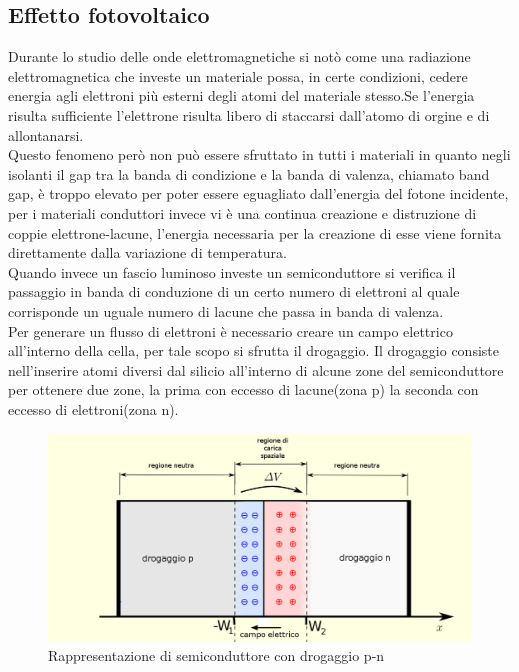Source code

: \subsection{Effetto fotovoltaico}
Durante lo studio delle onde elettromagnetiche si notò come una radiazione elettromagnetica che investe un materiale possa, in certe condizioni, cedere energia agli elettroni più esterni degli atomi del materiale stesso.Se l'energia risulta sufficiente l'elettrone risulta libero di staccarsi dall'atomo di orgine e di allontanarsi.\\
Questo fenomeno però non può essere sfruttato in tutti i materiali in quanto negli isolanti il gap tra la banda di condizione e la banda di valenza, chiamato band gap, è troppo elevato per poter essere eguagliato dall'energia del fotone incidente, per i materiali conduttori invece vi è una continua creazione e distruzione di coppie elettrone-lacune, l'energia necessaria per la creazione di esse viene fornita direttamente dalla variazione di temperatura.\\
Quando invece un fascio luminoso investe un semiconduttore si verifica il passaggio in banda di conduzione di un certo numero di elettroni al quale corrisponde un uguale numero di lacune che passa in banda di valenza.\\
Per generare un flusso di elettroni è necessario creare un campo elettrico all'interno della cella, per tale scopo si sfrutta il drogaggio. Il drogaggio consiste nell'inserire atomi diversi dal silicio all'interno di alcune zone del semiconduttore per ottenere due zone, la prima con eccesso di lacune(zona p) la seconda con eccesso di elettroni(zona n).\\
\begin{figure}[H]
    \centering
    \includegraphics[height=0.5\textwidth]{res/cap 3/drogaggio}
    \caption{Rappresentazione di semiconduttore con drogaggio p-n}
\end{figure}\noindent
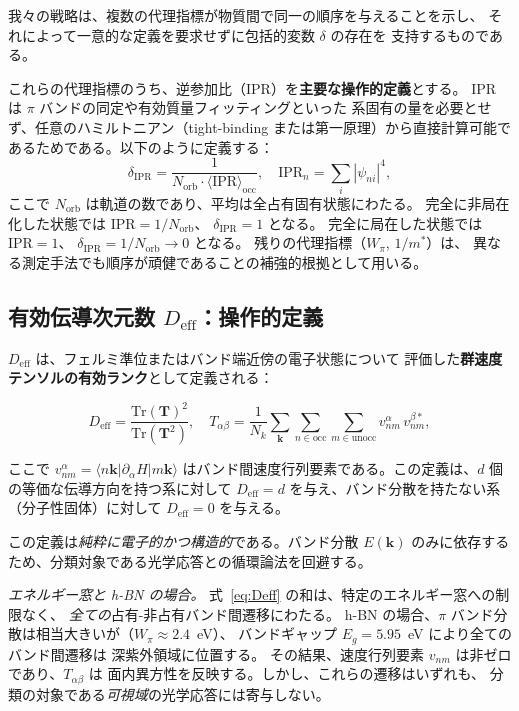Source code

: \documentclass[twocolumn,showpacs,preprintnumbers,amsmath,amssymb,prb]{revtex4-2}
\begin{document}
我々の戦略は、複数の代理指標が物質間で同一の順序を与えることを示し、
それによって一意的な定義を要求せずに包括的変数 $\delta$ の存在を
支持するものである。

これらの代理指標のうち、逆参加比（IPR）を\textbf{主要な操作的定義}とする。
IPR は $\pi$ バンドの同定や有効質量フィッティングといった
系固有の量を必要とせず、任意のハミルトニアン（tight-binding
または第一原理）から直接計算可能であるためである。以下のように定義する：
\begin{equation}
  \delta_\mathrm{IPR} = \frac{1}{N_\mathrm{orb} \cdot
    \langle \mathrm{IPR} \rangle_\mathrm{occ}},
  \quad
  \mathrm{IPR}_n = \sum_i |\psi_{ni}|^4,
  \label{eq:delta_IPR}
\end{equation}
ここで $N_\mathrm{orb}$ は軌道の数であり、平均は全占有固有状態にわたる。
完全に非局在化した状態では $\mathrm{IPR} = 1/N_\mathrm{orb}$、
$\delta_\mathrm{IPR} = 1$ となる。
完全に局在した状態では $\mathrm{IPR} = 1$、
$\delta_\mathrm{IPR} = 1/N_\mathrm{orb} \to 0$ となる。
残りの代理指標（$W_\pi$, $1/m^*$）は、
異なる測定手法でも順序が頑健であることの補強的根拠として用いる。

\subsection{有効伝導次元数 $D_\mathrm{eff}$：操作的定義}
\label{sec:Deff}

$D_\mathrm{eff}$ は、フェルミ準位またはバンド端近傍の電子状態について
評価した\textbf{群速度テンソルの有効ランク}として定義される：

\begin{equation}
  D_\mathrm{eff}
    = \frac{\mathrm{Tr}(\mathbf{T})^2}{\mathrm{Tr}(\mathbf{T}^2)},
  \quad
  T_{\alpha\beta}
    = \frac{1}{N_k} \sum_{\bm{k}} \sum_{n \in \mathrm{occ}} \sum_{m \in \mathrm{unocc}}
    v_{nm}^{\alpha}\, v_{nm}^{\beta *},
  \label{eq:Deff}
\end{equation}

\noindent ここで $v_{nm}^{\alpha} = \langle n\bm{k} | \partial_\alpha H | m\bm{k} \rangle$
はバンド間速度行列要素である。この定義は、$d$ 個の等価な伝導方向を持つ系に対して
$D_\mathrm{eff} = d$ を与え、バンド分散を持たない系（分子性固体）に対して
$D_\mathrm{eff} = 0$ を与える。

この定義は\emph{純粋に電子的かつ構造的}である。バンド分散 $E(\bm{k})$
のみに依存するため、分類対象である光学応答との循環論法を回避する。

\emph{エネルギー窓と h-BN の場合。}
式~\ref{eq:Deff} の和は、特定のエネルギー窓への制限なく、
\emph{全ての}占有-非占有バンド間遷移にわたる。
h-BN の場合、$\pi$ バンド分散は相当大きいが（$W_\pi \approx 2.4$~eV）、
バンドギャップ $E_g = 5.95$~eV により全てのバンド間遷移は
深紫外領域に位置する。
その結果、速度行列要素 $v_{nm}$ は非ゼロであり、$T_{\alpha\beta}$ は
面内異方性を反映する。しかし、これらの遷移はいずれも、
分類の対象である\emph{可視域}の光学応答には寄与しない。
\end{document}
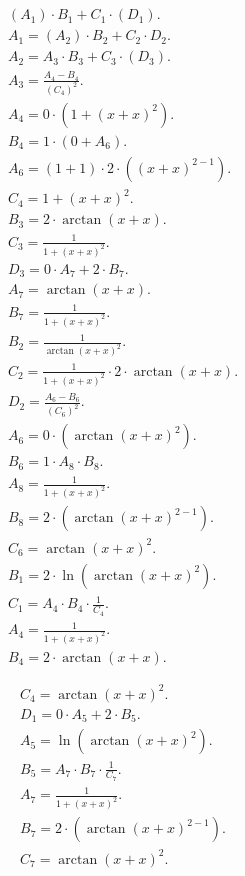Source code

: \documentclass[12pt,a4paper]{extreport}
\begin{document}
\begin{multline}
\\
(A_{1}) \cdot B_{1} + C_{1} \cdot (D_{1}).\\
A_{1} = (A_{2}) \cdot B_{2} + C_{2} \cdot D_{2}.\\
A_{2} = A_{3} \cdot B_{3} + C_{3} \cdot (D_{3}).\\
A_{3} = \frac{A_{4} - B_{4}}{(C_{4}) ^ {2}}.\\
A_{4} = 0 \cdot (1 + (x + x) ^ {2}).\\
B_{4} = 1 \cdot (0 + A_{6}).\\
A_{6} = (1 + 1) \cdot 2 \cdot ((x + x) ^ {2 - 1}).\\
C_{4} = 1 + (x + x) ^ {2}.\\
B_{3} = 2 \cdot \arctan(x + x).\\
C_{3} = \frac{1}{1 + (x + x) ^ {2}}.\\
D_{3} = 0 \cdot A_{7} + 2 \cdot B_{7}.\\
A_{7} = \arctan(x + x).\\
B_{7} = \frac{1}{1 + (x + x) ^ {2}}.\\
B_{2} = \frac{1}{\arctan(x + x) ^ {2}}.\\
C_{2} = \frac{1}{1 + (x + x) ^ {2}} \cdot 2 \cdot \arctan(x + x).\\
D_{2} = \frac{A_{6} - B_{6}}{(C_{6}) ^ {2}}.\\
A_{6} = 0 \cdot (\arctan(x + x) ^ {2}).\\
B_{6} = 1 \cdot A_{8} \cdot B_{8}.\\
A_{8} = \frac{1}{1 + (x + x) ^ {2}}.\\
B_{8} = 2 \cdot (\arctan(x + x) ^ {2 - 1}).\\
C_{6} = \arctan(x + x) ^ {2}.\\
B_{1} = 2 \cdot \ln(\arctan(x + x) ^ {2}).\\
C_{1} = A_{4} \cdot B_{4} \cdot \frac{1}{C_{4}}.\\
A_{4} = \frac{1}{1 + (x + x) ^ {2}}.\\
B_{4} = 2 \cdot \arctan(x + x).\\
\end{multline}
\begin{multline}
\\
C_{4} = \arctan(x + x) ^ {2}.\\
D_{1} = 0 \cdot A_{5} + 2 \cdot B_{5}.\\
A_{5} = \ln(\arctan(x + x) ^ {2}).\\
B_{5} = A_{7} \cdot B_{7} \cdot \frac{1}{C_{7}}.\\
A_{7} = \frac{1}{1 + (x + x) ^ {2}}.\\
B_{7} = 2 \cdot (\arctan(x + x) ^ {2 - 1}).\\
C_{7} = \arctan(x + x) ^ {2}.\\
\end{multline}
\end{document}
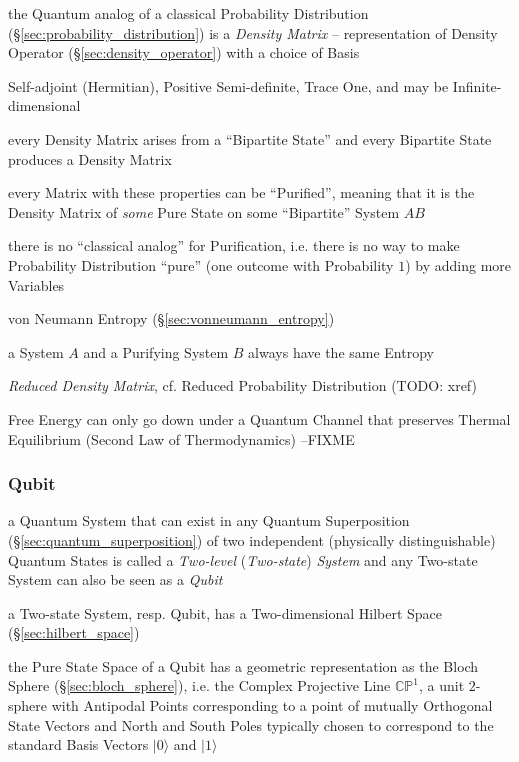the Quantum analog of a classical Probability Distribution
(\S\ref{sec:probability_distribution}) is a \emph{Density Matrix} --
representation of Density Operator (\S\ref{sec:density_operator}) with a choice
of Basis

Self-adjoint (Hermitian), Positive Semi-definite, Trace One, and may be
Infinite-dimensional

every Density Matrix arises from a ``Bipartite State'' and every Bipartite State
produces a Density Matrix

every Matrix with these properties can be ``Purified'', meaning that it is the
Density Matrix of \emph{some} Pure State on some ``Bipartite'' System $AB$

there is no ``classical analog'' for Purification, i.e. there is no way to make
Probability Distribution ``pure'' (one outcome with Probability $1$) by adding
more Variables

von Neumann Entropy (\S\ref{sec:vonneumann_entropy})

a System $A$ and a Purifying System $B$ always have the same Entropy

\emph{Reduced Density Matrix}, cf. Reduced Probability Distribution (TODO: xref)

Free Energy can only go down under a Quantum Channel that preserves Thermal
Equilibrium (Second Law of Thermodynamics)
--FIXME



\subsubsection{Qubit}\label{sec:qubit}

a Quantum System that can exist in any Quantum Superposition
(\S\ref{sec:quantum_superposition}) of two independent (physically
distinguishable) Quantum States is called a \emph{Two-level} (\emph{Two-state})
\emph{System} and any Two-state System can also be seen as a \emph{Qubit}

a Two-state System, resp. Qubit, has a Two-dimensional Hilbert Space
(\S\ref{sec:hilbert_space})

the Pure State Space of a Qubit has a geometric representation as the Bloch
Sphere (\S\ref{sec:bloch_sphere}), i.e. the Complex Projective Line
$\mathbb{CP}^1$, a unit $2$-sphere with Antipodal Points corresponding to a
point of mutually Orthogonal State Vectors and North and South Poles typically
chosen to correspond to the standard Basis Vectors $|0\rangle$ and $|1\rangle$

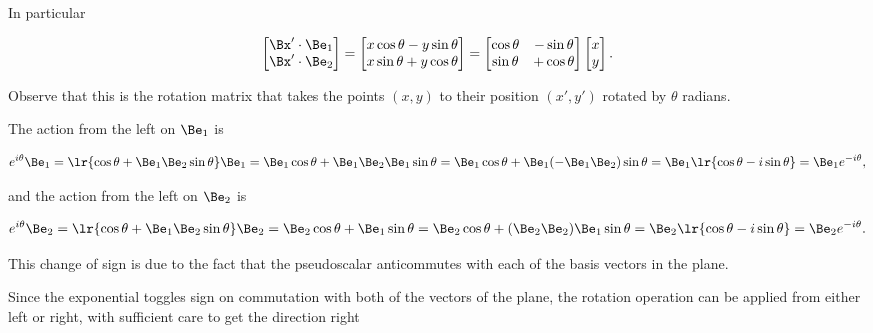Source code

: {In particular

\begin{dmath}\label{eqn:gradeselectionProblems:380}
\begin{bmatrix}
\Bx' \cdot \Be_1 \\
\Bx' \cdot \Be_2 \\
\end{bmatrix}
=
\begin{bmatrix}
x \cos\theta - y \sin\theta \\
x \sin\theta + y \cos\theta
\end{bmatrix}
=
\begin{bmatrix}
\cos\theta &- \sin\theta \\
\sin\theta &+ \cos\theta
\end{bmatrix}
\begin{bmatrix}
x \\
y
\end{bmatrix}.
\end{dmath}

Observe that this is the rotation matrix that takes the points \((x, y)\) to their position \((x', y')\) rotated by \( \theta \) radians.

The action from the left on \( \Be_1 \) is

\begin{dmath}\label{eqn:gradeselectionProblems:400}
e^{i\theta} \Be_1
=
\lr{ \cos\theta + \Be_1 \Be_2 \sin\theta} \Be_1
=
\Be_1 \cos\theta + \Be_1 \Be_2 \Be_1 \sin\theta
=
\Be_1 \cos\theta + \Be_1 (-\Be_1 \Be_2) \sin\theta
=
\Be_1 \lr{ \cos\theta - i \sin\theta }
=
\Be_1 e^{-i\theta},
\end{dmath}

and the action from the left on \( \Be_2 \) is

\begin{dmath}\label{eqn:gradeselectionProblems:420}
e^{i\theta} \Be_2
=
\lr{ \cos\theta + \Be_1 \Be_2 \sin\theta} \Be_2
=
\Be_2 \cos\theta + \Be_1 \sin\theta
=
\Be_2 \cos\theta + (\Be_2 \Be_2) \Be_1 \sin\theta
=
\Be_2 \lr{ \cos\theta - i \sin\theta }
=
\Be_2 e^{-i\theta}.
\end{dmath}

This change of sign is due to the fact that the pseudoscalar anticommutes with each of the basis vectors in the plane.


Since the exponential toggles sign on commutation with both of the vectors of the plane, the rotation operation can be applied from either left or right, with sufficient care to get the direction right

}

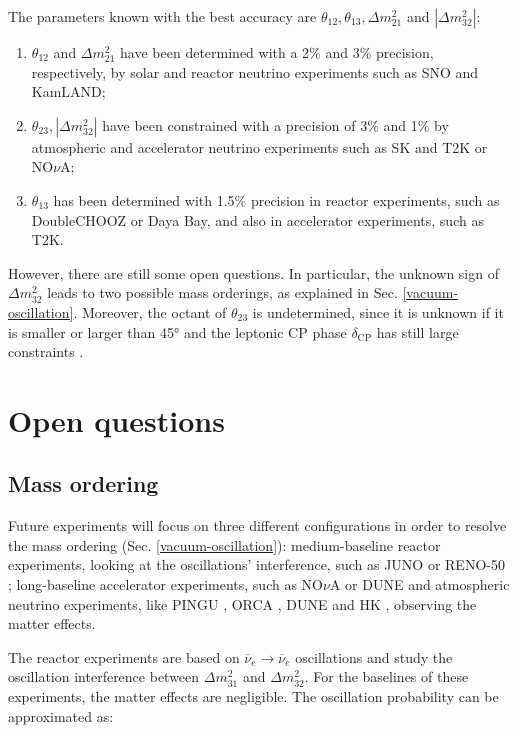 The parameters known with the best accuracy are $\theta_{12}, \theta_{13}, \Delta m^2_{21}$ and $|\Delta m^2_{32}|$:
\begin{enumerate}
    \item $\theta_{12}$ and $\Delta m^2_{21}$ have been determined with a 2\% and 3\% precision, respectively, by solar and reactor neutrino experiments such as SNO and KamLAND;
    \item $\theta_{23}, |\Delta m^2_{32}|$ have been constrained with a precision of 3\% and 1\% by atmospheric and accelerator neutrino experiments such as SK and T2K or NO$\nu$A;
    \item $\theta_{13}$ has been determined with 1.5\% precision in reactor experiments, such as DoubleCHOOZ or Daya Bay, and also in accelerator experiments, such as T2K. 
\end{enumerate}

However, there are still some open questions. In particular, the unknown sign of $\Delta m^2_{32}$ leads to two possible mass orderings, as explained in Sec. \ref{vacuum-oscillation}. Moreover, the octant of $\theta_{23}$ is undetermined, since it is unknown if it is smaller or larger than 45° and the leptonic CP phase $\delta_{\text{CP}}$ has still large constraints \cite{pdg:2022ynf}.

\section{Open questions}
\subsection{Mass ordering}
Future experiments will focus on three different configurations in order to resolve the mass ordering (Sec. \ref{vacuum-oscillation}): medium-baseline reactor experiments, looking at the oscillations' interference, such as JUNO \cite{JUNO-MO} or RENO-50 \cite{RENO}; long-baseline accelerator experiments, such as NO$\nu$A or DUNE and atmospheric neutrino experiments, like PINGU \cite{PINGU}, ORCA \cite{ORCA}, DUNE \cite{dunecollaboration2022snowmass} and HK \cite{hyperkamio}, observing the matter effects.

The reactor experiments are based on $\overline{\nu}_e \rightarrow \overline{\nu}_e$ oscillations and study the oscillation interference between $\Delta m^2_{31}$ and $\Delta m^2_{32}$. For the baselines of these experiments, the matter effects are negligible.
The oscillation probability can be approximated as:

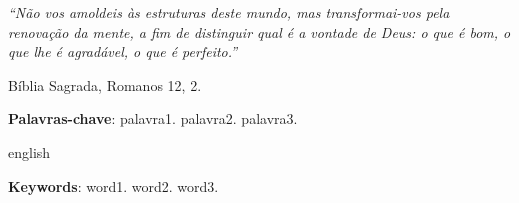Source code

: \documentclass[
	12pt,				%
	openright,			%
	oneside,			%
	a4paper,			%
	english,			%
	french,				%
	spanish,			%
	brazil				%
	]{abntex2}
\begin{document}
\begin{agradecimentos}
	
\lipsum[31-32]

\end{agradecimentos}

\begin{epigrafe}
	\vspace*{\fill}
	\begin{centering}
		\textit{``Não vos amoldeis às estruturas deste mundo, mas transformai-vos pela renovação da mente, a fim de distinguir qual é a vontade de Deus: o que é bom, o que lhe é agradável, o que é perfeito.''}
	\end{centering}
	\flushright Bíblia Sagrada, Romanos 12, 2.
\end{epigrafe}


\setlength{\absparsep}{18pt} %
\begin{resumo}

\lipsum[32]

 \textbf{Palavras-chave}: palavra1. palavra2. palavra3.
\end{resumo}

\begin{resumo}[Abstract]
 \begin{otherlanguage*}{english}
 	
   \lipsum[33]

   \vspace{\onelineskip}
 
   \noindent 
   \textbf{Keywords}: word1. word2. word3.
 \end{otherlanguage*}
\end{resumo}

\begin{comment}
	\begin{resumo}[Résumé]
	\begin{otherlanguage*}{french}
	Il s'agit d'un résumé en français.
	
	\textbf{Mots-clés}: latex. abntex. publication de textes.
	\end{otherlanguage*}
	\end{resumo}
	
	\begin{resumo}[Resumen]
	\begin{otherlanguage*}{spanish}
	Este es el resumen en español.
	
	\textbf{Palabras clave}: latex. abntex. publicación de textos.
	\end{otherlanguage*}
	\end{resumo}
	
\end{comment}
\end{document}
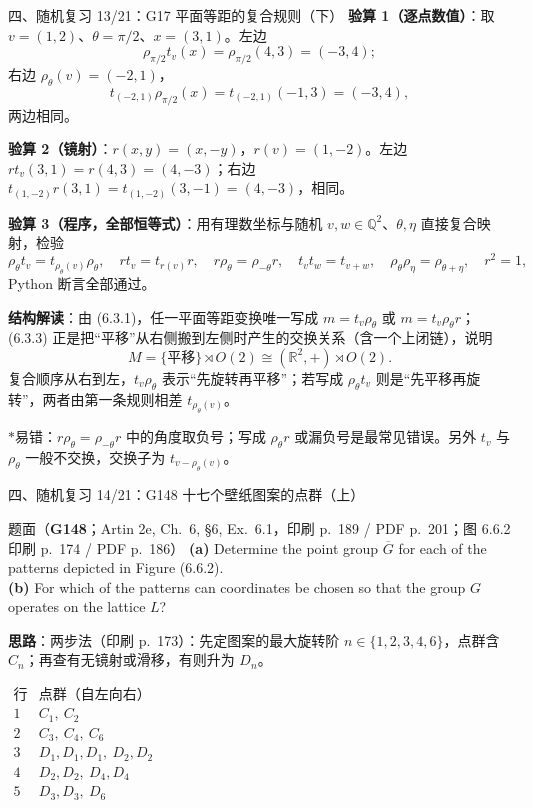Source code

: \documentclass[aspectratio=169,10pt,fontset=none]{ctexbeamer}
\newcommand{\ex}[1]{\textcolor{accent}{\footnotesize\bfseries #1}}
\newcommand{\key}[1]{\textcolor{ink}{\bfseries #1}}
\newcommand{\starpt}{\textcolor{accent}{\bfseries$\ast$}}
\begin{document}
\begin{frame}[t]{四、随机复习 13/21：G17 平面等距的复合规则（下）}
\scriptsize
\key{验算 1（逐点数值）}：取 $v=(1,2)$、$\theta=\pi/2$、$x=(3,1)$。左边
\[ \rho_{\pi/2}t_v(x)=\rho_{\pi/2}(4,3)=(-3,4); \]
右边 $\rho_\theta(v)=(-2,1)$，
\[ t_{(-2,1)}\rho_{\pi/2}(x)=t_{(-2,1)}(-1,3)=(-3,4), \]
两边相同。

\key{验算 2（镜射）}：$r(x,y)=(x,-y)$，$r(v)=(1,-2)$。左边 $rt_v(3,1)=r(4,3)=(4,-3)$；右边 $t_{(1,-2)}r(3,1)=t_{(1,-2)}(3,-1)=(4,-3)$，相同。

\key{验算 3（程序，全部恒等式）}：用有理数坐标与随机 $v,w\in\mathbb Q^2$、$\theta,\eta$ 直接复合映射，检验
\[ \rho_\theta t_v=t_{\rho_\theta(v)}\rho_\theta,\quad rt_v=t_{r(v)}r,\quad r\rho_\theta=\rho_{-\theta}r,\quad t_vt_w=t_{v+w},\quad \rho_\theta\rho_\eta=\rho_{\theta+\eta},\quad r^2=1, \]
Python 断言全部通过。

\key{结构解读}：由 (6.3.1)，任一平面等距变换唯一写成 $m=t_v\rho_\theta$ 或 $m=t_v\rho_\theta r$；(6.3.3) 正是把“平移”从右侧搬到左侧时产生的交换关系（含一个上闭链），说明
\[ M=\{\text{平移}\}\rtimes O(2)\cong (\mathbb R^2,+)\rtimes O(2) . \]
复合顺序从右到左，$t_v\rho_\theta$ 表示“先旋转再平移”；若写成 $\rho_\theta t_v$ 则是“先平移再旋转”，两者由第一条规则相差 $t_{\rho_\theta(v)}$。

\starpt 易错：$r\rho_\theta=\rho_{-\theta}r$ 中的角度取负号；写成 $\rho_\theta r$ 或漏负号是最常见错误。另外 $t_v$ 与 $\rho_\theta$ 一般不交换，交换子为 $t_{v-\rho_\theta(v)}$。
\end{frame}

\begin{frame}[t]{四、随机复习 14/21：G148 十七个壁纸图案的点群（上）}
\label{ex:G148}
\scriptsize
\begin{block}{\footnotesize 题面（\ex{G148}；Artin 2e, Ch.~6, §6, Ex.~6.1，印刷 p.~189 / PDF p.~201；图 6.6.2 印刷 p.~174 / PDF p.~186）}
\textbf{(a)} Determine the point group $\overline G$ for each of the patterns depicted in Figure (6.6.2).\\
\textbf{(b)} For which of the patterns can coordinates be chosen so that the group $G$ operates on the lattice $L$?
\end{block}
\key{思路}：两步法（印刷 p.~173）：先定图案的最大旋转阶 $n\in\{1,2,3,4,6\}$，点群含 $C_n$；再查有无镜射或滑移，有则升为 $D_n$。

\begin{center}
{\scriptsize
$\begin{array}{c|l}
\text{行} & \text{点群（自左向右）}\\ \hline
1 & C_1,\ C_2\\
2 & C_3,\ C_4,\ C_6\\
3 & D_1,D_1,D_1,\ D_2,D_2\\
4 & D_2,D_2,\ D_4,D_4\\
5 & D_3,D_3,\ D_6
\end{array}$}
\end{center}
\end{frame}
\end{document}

- WHAT YOU ARE ASKED TO DO:
Copy out every line of the listing that includes the string "beta".

- RESULT OF THIS EXERCISE:
  T_{\alpha\beta}
    v_{nm}^{\alpha}\, v_{nm}^{\beta *},
その結果、速度行列要素 $v_{nm}$ は非ゼロであり、$T_{\alpha\beta}$ は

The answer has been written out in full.